Le moyen fait grief à l'arrêt attaqué d'AVOIR débouté le syndicat de ses demandes tendant à voir condamner la société, sous astreinte, à faire bénéficier ses salariés de deux jours de congés payés supplémentaires ; AUX MOTIFS propres QUE les dispositions applicables au litige des articles L. 3141-17 et suivants du code du travail ont été modifiées par la loi n° 2016-1088 du 8 août 2016, les nouvelles dispositions étant entrées en vigueur le 10 août 2016 ; Or, en l'espèce, la demande du syndicat porte à la fois sur une période antérieure à l'entrée en vigueur de la loi nouvelle mais également sur la période écoulée depuis et pour l'avenir ; Dès lors, il convient d'examiner le bien-fondé de la demande au regard des deux régimes, celui de la loi ancienne pour la période antérieure au 10 août 2016 et celui de la loi nouvelle pour la période à compter du 10 août 2016 ; Sur la demande au regard de la loi ancienne : Aux termes de l'article L. 3141-18 du Code du travail, lorsque le congé ne dépasse pas douze jours ouvrables, il doit être continu.

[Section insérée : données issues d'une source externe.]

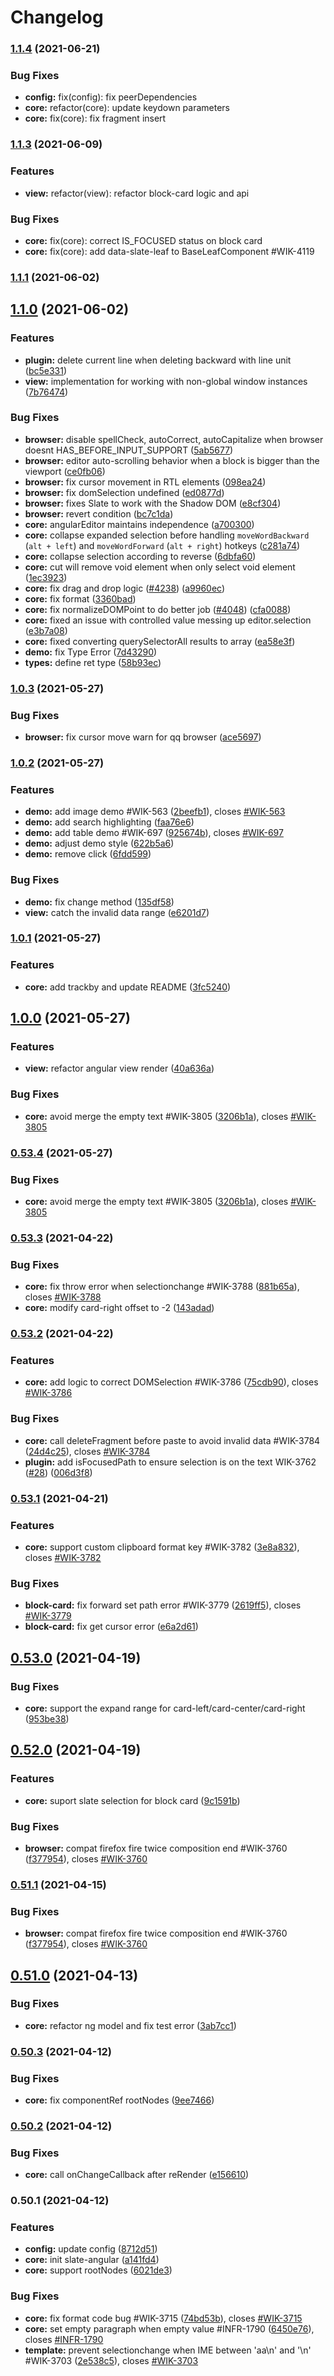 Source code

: # Changelog


### [1.1.4](https://github.com/worktile/slate-angular/compare/v1.1.3...v1.1.4) (2021-06-21)


### Bug Fixes

* **config:** fix(config): fix peerDependencies
* **core:** refactor(core): update keydown parameters
* **core:** fix(core): fix fragment insert

### [1.1.3](https://github.com/worktile/slate-angular/compare/v1.1.1...v1.1.3) (2021-06-09)


### Features

* **view:** refactor(view): refactor block-card logic and api

### Bug Fixes

* **core:** fix(core): correct IS_FOCUSED status on block card
* **core:** fix(core): add data-slate-leaf to BaseLeafComponent #WIK-4119

### [1.1.1](https://github.com/worktile/slate-angular/compare/v1.1.0...v1.1.1) (2021-06-02)

## [1.1.0](https://github.com/worktile/slate-angular/compare/v1.0.3...v1.1.0) (2021-06-02)


### Features

* **plugin:** delete current line when deleting backward with line unit ([bc5e331](https://github.com/worktile/slate-angular/commit/bc5e33151817935e904bc81e7b67808863182a6e))
* **view:** implementation for working with non-global window instances ([7b76474](https://github.com/worktile/slate-angular/commit/7b76474f9c1f7c89ec53edda9161fefe43f349c4))


### Bug Fixes

* **browser:** disable spellCheck, autoCorrect, autoCapitalize when browser doesnt HAS_BEFORE_INPUT_SUPPORT ([5ab5677](https://github.com/worktile/slate-angular/commit/5ab56777d228092c763ee6a19d60ad97f9492b8e))
* **browser:** editor auto-scrolling behavior when a block is bigger than the viewport ([ce0fb06](https://github.com/worktile/slate-angular/commit/ce0fb065ec89e5618cf0479da2c7468913249bdb))
* **browser:** fix cursor movement in RTL elements ([098ea24](https://github.com/worktile/slate-angular/commit/098ea24ef485490777509f1297ebc2897765e51d))
* **browser:** fix domSelection undefined ([ed0877d](https://github.com/worktile/slate-angular/commit/ed0877d66d3158a2897e19142716bbefc24b0254))
* **browser:** fixes Slate to work with the Shadow DOM ([e8cf304](https://github.com/worktile/slate-angular/commit/e8cf3042ff1af93165280c5aee28c390e7faf23f))
* **browser:** revert condition ([bc7c1da](https://github.com/worktile/slate-angular/commit/bc7c1daa52ddcd80f65e0ddb99699af03343e951))
* **core:** angularEditor maintains independence ([a700300](https://github.com/worktile/slate-angular/commit/a7003009bc0817a42a5d20f31b5cc5127821eb08))
* **core:** collapse expanded selection before handling `moveWordBackward` (`alt + left`) and `moveWordForward` (`alt + right`) hotkeys ([c281a74](https://github.com/worktile/slate-angular/commit/c281a746f62e060660e326199a575b8087f84bcc))
* **core:** collapse selection according to reverse ([6dbfa60](https://github.com/worktile/slate-angular/commit/6dbfa6015186c3869e08ba24dce94b9c63f2b076))
* **core:** cut will remove void element when only select void element ([1ec3923](https://github.com/worktile/slate-angular/commit/1ec3923d070c3ba1a57b8b1d285a8b23803394ca))
* **core:** fix drag and drop logic ([#4238](https://github.com/worktile/slate-angular/issues/4238)) ([a9960ec](https://github.com/worktile/slate-angular/commit/a9960ecafcc6c9ac22cb63ec9880861599dc1844))
* **core:** fix format ([3360bad](https://github.com/worktile/slate-angular/commit/3360badb37fb1f18fc8d4136827fcdc2e233f5b7))
* **core:** fix normalizeDOMPoint to do better job ([#4048](https://github.com/worktile/slate-angular/issues/4048)) ([cfa0088](https://github.com/worktile/slate-angular/commit/cfa0088aec7610c4d78de0939afa78273d2a9fa2))
* **core:** fixed an issue with controlled value messing up editor.selection ([e3b7a08](https://github.com/worktile/slate-angular/commit/e3b7a08fefdafa0b1492c9017aa7e865d9988842))
* **core:** fixed converting querySelectorAll results to array ([ea58e3f](https://github.com/worktile/slate-angular/commit/ea58e3f1aaf61e3b6fb93c700258ab23c745db42))
* **demo:** fix Type Error ([7d43290](https://github.com/worktile/slate-angular/commit/7d4329081f6196cf506aa8ee48ba94873d302f0d))
* **types:** define ret type ([58b93ec](https://github.com/worktile/slate-angular/commit/58b93ecc68efbf7788f263f77b8fd5a2797e3e9f))

### [1.0.3](https://github.com/worktile/slate-angular/compare/v1.0.2...v1.0.3) (2021-05-27)


### Bug Fixes

* **browser:** fix cursor move warn for qq browser ([ace5697](https://github.com/worktile/slate-angular/commit/ace56976672a5c0501209c5686f654c0541bce8c))

### [1.0.2](https://github.com/worktile/slate-angular/compare/v1.0.1...v1.0.2) (2021-05-27)


### Features

* **demo:** add image demo #WIK-563 ([2beefb1](https://github.com/worktile/slate-angular/commit/2beefb1b647a17c221b25b91fbfaf43bad01321e)), closes [#WIK-563](https://github.com/worktile/slate-angular/issues/WIK-563)
* **demo:** add search highlighting ([faa76e6](https://github.com/worktile/slate-angular/commit/faa76e61d3ded9e931cc99e294d6d11e7f1f8736))
* **demo:** add table demo #WIK-697 ([925674b](https://github.com/worktile/slate-angular/commit/925674becef0581d418e954bd049b62777d99819)), closes [#WIK-697](https://github.com/worktile/slate-angular/issues/WIK-697)
* **demo:** adjust demo style ([622b5a6](https://github.com/worktile/slate-angular/commit/622b5a6a8074948c9faaa88ac81207b53b867fa8))
* **demo:** remove click ([6fdd599](https://github.com/worktile/slate-angular/commit/6fdd599cb6aab1d12b2a7c58babe9cc1935596fd))


### Bug Fixes

* **demo:** fix change method ([135df58](https://github.com/worktile/slate-angular/commit/135df5847cf7d671ab7a2446fd83033e6569974a))
* **view:** catch the invalid data range ([e6201d7](https://github.com/worktile/slate-angular/commit/e6201d7b3a7e1795606a1f39aa70e678673c618e))

### [1.0.1](https://github.com/worktile/slate-angular/compare/v1.0.0...v1.0.1) (2021-05-27)


### Features

* **core:** add trackby and update README ([3fc5240](https://github.com/worktile/slate-angular/commit/3fc5240329dd8b5df368260e9c26ab83481ee192))

## [1.0.0](https://github.com/worktile/slate-angular/compare/v0.53.3...v1.0.0) (2021-05-27)


### Features

* **view:** refactor angular view render ([40a636a](https://github.com/worktile/slate-angular/commit/40a636a7f9a86aa6a93fb583a787c6c67fd41fb7))


### Bug Fixes

* **core:** avoid merge the empty text #WIK-3805 ([3206b1a](https://github.com/worktile/slate-angular/commit/3206b1a6b35d03a15c2e1e113c4d5681b0a5e335)), closes [#WIK-3805](https://github.com/worktile/slate-angular/issues/WIK-3805)

### [0.53.4](https://github.com/worktile/slate-angular/compare/v0.53.3...v0.53.4) (2021-05-27)


### Bug Fixes

* **core:** avoid merge the empty text #WIK-3805 ([3206b1a](https://github.com/worktile/slate-angular/commit/3206b1a6b35d03a15c2e1e113c4d5681b0a5e335)), closes [#WIK-3805](https://github.com/worktile/slate-angular/issues/WIK-3805)

### [0.53.3](https://github.com/worktile/slate-angular/compare/v0.53.2...v0.53.3) (2021-04-22)


### Bug Fixes

* **core:** fix throw error when selectionchange #WIK-3788 ([881b65a](https://github.com/worktile/slate-angular/commit/881b65ab5cb671dd8a1b28d321040b20f97cabda)), closes [#WIK-3788](https://github.com/worktile/slate-angular/issues/WIK-3788)
* **core:** modify card-right offset to -2 ([143adad](https://github.com/worktile/slate-angular/commit/143adad48d2717fa30eb033f528d6d92cd953b97))

### [0.53.2](https://github.com/worktile/slate-angular/compare/v0.53.1...v0.53.2) (2021-04-22)


### Features

* **core:** add logic to correct DOMSelection #WIK-3786 ([75cdb90](https://github.com/worktile/slate-angular/commit/75cdb90df74e8f2386546597edf22911eac643e1)), closes [#WIK-3786](https://github.com/worktile/slate-angular/issues/WIK-3786)


### Bug Fixes

* **core:** call deleteFragment before paste to avoid invalid data  #WIK-3784 ([24d4c25](https://github.com/worktile/slate-angular/commit/24d4c258d9af6333ea60b088a89e668d7978514e)), closes [#WIK-3784](https://github.com/worktile/slate-angular/issues/WIK-3784)
* **plugin:** add isFocusedPath to ensure selection is on the text WIK-3762 ([#28](https://github.com/worktile/slate-angular/issues/28)) ([006d3f8](https://github.com/worktile/slate-angular/commit/006d3f89b99d17b2eef650bd63dfb856bf6e5bb2))

### [0.53.1](https://github.com/worktile/slate-angular/compare/v0.53.0...v0.53.1) (2021-04-21)


### Features

* **core:** support custom clipboard format key  #WIK-3782 ([3e8a832](https://github.com/worktile/slate-angular/commit/3e8a832a7c9247acd76cf4ebf35fa7573411b096)), closes [#WIK-3782](https://github.com/worktile/slate-angular/issues/WIK-3782)


### Bug Fixes

* **block-card:** fix forward set path error #WIK-3779 ([2619ff5](https://github.com/worktile/slate-angular/commit/2619ff54a3626164333fd3d504b3392f072afb63)), closes [#WIK-3779](https://github.com/worktile/slate-angular/issues/WIK-3779)
* **block-card:** fix get cursor error ([e6a2d61](https://github.com/worktile/slate-angular/commit/e6a2d61a98befd04df197f09b0e52b3b0a47707c))

## [0.53.0](https://github.com/worktile/slate-angular/compare/v0.52.0...v0.53.0) (2021-04-19)


### Bug Fixes

* **core:** support the expand range for card-left/card-center/card-right ([953be38](https://github.com/worktile/slate-angular/commit/953be385e55e34cfad7ee4c15cc7b7a54a93025d))

## [0.52.0](https://github.com/worktile/slate-angular/compare/v0.51.0...v0.52.0) (2021-04-19)


### Features

* **core:** suport slate selection for block card ([9c1591b](https://github.com/worktile/slate-angular/commit/9c1591b669bbc15a922534e3cc1babae9fec268d))


### Bug Fixes

* **browser:** compat firefox fire twice composition end #WIK-3760 ([f377954](https://github.com/worktile/slate-angular/commit/f3779545d34239b9fadb7b076514a23169ba92c2)), closes [#WIK-3760](https://github.com/worktile/slate-angular/issues/WIK-3760)

### [0.51.1](https://github.com/worktile/slate-angular/compare/v0.51.0...v0.51.1) (2021-04-15)


### Bug Fixes

* **browser:** compat firefox fire twice composition end #WIK-3760 ([f377954](https://github.com/worktile/slate-angular/commit/f3779545d34239b9fadb7b076514a23169ba92c2)), closes [#WIK-3760](https://github.com/worktile/slate-angular/issues/WIK-3760)

## [0.51.0](https://github.com/worktile/slate-angular/compare/v0.50.3...v0.51.0) (2021-04-13)


### Bug Fixes

* **core:** refactor ng model and fix test error ([3ab7cc1](https://github.com/worktile/slate-angular/commit/3ab7cc108d08098fd4c68ec81a2b86131738dc5d))

### [0.50.3](https://github.com/worktile/slate-angular/compare/v0.50.2...v0.50.3) (2021-04-12)


### Bug Fixes

* **core:** fix componentRef rootNodes ([9ee7466](https://github.com/worktile/slate-angular/commit/9ee746627293490f85a15bf2acbba67c5672cfd2))

### [0.50.2](https://github.com/worktile/slate-angular/compare/v0.50.1...v0.50.2) (2021-04-12)


### Bug Fixes

* **core:** call onChangeCallback after reRender ([e156610](https://github.com/worktile/slate-angular/commit/e1566102eeebb3c4ce696f45351b287bf166570b))

### 0.50.1 (2021-04-12)


### Features

* **config:** update config ([8712d51](https://github.com/worktile/slate-angular/commit/8712d5130c750b96a9766ffc642e717d2da9784f))
* **core:** init slate-angular ([a141fd4](https://github.com/worktile/slate-angular/commit/a141fd49db51c45c27a1fe9c13eb2efeab65b5eb))
* **core:** support rootNodes ([6021de3](https://github.com/worktile/slate-angular/commit/6021de369550b3c15822062ff55a68254622e4b2))


### Bug Fixes

* **core:** fix format code bug #WIK-3715 ([74bd53b](https://github.com/worktile/slate-angular/commit/74bd53b5c7399adba315cd75e897abf1b43d84a4)), closes [#WIK-3715](https://github.com/worktile/slate-angular/issues/WIK-3715)
* **core:** set empty paragraph when empty value #INFR-1790 ([6450e76](https://github.com/worktile/slate-angular/commit/6450e7609d3d2f4c333056850c18af87228b7cf8)), closes [#INFR-1790](https://github.com/worktile/slate-angular/issues/INFR-1790)
* **template:** prevent selectionchange when IME between 'aa\n' and '\n' #WIK-3703 ([2e538c5](https://github.com/worktile/slate-angular/commit/2e538c5535d87a8022579a1ea6344181fe069ca3)), closes [#WIK-3703](https://github.com/worktile/slate-angular/issues/WIK-3703)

Lorsque le congé principal est d'une durée supérieure à douze jours ouvrables et au plus égal à vingt-quatre jours ouvrables, il peut être fractionné par l'employeur avec l'accord du salarié.

Dans ce cas, une des fractions est au moins égale à douze jours ouvrables continus compris entre deux jours de repos hebdomadaire.

Selon l'article L. 3141-19 du même code, lorsque le congé est fractionné, la fraction d'au moins douze jours ouvrables continus est attribuée pendant la période du 1er mai au 31 octobre de chaque année.

Les jours restants dus peuvent être accordés en une ou plusieurs fois en dehors de cette période.

Il est attribué deux jours ouvrables de congés supplémentaires lorsque le nombre de jours de congés pris en dehors de cette période est au moins égal à six et un seul lorsque ce nombre est compris entre trois et cinq jours.

Les jours de congé principal dus en plus de vingt-quatre jours ouvrables ne sont pas pris en compte pour l'ouverture du droit à ce supplément.